--- TASK DETAILS ---
When you reach the line that contains "will be produced." in the data below, start reproducing lines exactly, and stop after the line that contains "Android Integration #".

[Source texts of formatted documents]
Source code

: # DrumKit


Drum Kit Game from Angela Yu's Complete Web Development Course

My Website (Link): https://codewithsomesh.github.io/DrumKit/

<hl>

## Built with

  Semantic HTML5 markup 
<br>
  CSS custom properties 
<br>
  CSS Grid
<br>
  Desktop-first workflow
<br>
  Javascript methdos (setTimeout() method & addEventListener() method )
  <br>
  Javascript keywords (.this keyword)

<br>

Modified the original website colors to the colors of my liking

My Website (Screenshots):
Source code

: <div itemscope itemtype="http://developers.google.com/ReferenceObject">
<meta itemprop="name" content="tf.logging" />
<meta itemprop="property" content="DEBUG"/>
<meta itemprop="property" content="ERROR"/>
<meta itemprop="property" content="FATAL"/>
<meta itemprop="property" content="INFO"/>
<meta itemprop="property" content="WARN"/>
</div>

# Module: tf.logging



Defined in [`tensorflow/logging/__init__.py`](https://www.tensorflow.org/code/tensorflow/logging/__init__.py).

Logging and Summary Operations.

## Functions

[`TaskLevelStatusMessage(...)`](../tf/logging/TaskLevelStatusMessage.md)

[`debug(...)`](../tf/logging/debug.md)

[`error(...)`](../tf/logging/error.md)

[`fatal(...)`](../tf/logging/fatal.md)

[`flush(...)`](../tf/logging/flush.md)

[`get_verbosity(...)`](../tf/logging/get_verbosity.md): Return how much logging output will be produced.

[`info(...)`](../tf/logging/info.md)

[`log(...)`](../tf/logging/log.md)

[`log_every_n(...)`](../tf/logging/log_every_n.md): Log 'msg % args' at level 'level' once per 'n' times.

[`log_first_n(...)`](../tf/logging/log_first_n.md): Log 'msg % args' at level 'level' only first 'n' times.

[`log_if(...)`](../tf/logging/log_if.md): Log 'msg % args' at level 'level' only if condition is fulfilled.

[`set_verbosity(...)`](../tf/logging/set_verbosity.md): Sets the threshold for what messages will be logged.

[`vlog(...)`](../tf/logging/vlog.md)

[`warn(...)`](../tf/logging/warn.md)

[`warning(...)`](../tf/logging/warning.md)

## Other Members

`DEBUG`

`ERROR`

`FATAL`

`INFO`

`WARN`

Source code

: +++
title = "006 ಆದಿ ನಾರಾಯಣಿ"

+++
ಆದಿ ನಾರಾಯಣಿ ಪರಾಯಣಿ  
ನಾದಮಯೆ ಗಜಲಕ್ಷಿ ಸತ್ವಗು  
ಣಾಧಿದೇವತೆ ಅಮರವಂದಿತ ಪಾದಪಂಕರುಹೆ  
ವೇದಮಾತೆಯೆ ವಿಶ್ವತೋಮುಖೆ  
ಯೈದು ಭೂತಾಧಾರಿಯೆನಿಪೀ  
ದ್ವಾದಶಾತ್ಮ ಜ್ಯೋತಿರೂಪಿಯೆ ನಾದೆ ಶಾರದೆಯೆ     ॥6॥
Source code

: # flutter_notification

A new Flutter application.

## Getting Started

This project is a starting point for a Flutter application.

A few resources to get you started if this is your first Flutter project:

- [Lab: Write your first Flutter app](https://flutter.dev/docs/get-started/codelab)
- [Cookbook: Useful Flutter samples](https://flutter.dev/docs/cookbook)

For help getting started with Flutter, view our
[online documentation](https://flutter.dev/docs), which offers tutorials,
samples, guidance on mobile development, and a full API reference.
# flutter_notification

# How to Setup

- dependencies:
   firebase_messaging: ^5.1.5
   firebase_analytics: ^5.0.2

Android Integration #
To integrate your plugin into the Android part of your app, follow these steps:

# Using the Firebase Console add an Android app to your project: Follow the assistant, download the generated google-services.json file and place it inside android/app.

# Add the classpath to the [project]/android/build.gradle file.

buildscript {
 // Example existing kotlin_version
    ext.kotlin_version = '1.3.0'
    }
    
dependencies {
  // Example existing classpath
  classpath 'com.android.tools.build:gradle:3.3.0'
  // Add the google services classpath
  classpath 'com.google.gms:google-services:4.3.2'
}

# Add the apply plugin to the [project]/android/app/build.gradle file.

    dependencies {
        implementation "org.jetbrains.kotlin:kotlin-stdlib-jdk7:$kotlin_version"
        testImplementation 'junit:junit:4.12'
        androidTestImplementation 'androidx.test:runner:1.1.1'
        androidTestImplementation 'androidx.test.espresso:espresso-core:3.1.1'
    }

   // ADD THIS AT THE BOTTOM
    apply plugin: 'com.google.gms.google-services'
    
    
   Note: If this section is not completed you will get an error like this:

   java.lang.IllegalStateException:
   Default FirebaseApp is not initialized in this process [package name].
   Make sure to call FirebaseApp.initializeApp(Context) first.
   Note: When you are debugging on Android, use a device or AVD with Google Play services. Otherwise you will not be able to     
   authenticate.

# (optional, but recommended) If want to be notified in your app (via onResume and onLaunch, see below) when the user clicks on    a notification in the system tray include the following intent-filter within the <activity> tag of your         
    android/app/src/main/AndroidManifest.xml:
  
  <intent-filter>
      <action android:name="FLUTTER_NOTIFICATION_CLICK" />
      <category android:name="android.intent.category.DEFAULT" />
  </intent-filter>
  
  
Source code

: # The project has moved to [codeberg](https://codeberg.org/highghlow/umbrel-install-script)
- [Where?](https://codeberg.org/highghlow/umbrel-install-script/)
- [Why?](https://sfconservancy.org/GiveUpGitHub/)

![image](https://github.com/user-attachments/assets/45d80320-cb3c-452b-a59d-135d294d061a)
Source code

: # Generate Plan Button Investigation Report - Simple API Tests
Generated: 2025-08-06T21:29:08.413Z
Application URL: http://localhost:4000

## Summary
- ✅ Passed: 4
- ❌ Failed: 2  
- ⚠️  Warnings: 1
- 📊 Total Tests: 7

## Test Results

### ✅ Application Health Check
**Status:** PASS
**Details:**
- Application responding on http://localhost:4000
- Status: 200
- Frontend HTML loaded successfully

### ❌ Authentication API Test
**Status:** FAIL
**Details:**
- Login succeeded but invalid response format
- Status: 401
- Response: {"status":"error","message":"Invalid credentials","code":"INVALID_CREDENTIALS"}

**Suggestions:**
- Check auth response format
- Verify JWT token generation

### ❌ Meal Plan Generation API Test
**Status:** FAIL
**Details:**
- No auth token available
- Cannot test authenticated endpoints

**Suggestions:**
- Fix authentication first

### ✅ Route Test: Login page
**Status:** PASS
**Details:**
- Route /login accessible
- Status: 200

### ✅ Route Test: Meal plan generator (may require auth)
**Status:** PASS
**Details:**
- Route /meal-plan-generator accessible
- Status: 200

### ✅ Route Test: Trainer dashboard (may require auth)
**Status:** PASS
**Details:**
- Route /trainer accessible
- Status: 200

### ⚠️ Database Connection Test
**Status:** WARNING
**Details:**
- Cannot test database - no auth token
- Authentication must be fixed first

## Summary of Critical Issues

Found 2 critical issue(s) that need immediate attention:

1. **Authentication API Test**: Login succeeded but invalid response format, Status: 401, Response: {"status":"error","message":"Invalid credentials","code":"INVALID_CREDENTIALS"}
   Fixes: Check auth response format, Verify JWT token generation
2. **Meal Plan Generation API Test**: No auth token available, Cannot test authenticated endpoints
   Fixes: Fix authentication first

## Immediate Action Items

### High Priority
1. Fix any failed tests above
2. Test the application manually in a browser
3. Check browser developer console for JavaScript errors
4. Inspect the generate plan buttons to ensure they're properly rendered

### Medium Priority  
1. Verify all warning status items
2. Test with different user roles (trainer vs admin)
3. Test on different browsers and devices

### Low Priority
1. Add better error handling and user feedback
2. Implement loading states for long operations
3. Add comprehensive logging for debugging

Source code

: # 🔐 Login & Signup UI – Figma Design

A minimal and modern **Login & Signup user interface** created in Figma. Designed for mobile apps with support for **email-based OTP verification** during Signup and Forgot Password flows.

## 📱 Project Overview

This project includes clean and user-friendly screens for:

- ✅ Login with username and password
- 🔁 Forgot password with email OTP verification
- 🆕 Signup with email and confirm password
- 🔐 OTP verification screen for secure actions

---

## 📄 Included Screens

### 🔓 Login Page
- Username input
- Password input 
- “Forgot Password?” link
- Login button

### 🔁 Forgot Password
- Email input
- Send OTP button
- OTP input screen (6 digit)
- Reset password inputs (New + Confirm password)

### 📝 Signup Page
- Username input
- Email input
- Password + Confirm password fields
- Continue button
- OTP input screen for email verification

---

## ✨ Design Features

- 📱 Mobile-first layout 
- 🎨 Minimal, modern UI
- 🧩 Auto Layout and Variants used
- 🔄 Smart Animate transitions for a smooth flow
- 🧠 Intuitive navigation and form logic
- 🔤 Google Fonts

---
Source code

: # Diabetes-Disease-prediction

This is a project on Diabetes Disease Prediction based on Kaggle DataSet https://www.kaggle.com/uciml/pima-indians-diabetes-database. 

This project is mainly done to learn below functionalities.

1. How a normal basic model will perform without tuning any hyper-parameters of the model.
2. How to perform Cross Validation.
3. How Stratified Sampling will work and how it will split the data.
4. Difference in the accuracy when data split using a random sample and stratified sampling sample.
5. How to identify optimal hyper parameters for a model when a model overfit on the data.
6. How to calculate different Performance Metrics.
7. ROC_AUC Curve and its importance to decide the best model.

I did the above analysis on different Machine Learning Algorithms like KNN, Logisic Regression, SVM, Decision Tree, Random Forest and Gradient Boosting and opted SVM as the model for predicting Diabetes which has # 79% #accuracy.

--- EXERCISE RESPONSE ---
[`get_verbosity(...)`](../tf/logging/get_verbosity.md): Return how much logging output will be produced.

[`info(...)`](../tf/logging/info.md)

[`log(...)`](../tf/logging/log.md)

[`log_every_n(...)`](../tf/logging/log_every_n.md): Log 'msg % args' at level 'level' once per 'n' times.

[`log_first_n(...)`](../tf/logging/log_first_n.md): Log 'msg % args' at level 'level' only first 'n' times.

[`log_if(...)`](../tf/logging/log_if.md): Log 'msg % args' at level 'level' only if condition is fulfilled.

[`set_verbosity(...)`](../tf/logging/set_verbosity.md): Sets the threshold for what messages will be logged.

[`vlog(...)`](../tf/logging/vlog.md)

[`warn(...)`](../tf/logging/warn.md)

[`warning(...)`](../tf/logging/warning.md)

## Other Members

`DEBUG`

`ERROR`

`FATAL`

`INFO`

`WARN`

Source code

: +++
title = "006 ಆದಿ ನಾರಾಯಣಿ"

+++
ಆದಿ ನಾರಾಯಣಿ ಪರಾಯಣಿ  
ನಾದಮಯೆ ಗಜಲಕ್ಷಿ ಸತ್ವಗು  
ಣಾಧಿದೇವತೆ ಅಮರವಂದಿತ ಪಾದಪಂಕರುಹೆ  
ವೇದಮಾತೆಯೆ ವಿಶ್ವತೋಮುಖೆ  
ಯೈದು ಭೂತಾಧಾರಿಯೆನಿಪೀ  
ದ್ವಾದಶಾತ್ಮ ಜ್ಯೋತಿರೂಪಿಯೆ ನಾದೆ ಶಾರದೆಯೆ     ॥6॥
Source code

: # flutter_notification

A new Flutter application.

## Getting Started

This project is a starting point for a Flutter application.

A few resources to get you started if this is your first Flutter project:

- [Lab: Write your first Flutter app](https://flutter.dev/docs/get-started/codelab)
- [Cookbook: Useful Flutter samples](https://flutter.dev/docs/cookbook)

For help getting started with Flutter, view our
[online documentation](https://flutter.dev/docs), which offers tutorials,
samples, guidance on mobile development, and a full API reference.
# flutter_notification

# How to Setup

- dependencies:
   firebase_messaging: ^5.1.5
   firebase_analytics: ^5.0.2

Android Integration #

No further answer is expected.